With the rising demand for sustainable and environmentally friendly materials, there is growing interest in alternative natural fibers for potential biocomposite applications. This study introduces a novel source of lignocellulosic fibers derived from the bark of Annona reticulata L., an abundant and underutilized bioresource. This novel fiber aims to meet the growing demand for eco-conscious textiles and biocomposite materials by preserving biodegradability and minimizing environmental impact. The fibers were extracted using a simple, chemical-free, short-duration water retting process, followed by drying.
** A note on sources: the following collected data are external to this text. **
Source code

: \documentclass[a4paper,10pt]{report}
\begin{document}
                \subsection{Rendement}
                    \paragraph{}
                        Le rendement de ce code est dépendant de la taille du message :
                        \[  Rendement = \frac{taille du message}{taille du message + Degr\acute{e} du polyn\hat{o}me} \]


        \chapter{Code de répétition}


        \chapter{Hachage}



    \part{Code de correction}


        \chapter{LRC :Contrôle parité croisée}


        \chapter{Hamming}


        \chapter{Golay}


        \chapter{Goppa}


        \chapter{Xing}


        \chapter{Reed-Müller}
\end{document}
The dried fibers were characterized via chemical composition analysis, FTIR spectroscopy, density measurement, XRD, thermal analysis, morphological examination, and tensile testing. It was revealed that the fiber contains 56.26, 17.56, and 16.74% cellulose, hemicellulose, and lignin, respectively, while the density was found 1.33 g/cm(3). XRD analysis indicates a crystalline index of 65% and a crystalline size of 3.34 nm, suggesting a moderately ordered cellulose structure. Thermogravimetric analysis confirmed thermal stability up to 258 °C, with maximum degradation occurring at 373 °C. FTIR analysis confirmed the presence of characteristic functional groups, including O-H stretching at 3309 cm⁻¹ and C-H stretching at 2928 cm⁻¹ in cellulose, as well as C = C stretching at 1514 cm⁻¹ in lignin, typical of lignocellulosic fibers. SEM imaging further revealed a fibrillar and bundled microstructure. Tensile testing showed an average tensile strength of 327 MPa and a Young's modulus of 4.3 GPa, supporting the potential of Annona reticulata fibers for load-bearing applications. The findings of this study are comparable to those of commonly employed and some other new lignocellulosic fibers exhibited the potential of Annona reticulata for bicomposite applications.